Division of Neonatology, Shimane Prefectural Central Hospital.



The hypothesis of the Developmental Origins of Health and Disease states that environmental factors during fetal and infantile life are risk factors for some chronic diseases in adulthood. However, few studies have confirmed this hypothesis early in childhood. Therefore, we aimed to assess how premature birth and low birth weight (LBW) affect the renal function of Japanese children.


This retrospective study surveyed 168 patients who were born before 35 weeks of gestation and were cared for at our neonatal intensive care unit. Follow-up duration was more than 2 years. Serum creatinine (sCr) levels and estimated glomerular filtration rates (eGFRs) recorded in medical records were reviewed.

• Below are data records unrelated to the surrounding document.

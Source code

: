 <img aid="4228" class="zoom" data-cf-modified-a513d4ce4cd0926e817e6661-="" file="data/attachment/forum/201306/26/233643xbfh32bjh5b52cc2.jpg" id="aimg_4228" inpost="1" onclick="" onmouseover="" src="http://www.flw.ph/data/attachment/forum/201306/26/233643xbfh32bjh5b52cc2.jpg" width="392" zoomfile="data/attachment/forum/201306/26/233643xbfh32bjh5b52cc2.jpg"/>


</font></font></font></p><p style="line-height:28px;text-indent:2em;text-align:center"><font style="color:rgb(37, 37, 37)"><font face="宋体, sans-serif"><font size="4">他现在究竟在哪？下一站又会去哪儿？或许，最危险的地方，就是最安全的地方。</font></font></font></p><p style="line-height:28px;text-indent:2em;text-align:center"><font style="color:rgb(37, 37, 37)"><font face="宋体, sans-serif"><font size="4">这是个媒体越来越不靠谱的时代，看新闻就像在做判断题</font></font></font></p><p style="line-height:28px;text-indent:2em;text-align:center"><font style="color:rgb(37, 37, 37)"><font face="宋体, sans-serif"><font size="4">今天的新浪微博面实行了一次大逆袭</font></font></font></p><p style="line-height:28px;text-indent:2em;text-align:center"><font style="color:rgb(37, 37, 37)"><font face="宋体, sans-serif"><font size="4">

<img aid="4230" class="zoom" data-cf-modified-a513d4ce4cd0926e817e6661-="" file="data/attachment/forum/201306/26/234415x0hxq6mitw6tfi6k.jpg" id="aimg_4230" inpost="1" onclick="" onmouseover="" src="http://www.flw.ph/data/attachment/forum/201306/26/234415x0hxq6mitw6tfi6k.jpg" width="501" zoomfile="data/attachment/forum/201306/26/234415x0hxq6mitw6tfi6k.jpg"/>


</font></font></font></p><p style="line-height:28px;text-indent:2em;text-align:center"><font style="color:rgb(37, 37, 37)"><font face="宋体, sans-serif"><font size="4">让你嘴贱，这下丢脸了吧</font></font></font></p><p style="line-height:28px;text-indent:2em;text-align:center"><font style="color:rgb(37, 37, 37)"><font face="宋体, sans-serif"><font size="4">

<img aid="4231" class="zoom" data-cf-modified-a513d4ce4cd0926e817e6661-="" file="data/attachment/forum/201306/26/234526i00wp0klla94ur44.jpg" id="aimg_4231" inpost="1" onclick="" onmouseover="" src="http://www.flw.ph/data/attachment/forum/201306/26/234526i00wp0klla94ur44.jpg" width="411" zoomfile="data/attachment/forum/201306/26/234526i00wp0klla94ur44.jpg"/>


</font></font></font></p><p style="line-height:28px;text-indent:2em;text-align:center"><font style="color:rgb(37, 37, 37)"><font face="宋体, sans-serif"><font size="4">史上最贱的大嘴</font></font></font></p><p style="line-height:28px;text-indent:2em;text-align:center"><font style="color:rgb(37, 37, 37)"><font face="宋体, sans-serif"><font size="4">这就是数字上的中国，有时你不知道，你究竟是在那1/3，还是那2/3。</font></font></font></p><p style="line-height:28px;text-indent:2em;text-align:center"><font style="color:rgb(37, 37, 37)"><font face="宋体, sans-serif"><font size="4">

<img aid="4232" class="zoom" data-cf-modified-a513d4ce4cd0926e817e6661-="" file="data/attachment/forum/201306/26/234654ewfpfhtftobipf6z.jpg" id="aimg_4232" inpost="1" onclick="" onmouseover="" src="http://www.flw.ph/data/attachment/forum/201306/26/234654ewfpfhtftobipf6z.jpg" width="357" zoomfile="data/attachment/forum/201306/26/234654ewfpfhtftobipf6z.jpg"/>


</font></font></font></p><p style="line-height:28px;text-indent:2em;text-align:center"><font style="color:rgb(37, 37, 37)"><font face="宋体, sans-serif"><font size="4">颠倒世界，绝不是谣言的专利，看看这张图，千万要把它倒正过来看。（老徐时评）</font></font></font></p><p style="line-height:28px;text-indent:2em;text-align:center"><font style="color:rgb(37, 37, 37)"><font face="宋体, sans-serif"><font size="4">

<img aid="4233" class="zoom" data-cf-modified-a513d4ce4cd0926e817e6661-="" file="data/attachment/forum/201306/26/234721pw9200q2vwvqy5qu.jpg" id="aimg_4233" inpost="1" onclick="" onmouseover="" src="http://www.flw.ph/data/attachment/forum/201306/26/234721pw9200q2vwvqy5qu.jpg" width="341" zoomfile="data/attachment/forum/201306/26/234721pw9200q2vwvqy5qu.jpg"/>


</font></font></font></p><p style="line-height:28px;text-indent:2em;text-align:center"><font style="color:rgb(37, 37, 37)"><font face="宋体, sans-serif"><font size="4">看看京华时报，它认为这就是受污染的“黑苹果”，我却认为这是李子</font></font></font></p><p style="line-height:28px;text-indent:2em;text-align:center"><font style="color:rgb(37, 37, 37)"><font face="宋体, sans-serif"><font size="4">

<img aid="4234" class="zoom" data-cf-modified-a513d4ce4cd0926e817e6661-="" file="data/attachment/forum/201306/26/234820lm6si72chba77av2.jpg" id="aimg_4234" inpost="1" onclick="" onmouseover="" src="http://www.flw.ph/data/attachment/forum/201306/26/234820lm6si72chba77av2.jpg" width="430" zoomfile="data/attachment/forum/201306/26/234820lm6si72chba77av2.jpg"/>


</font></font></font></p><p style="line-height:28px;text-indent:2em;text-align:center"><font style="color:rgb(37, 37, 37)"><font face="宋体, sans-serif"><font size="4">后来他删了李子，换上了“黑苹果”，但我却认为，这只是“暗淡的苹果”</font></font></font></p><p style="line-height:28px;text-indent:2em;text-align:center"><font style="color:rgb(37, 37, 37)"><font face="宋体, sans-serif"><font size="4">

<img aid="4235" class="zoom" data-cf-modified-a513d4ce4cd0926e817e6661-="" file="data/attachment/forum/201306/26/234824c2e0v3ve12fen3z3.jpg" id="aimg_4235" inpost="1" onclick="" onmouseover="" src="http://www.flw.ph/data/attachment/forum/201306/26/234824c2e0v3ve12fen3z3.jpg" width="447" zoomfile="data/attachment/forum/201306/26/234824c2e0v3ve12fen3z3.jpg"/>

The eGFR at 2 years of age was significantly correlated with birth weight and gestational age (p <0.01). Approximately 10.7% of the children had low eGFRs (<90 mL/min/1.73 m2 ) without clinical symptoms and abnormal urine examination results. These children had high sCr levels on day 7 after birth (p <0.01) and delayed recovery of these levels during the first month after birth.


These data suggest that premature gestational age and LBW directly affect the renal function of young children. A high sCr level on day 7 after birth is a risk factor for chronic kidney disease in children. These results indicate that careful follow-up of renal function is required for premature infants and infants with LBW beginning in early childhood to prevent renal dysfunction. This article is protected by copyright. All rights reserved.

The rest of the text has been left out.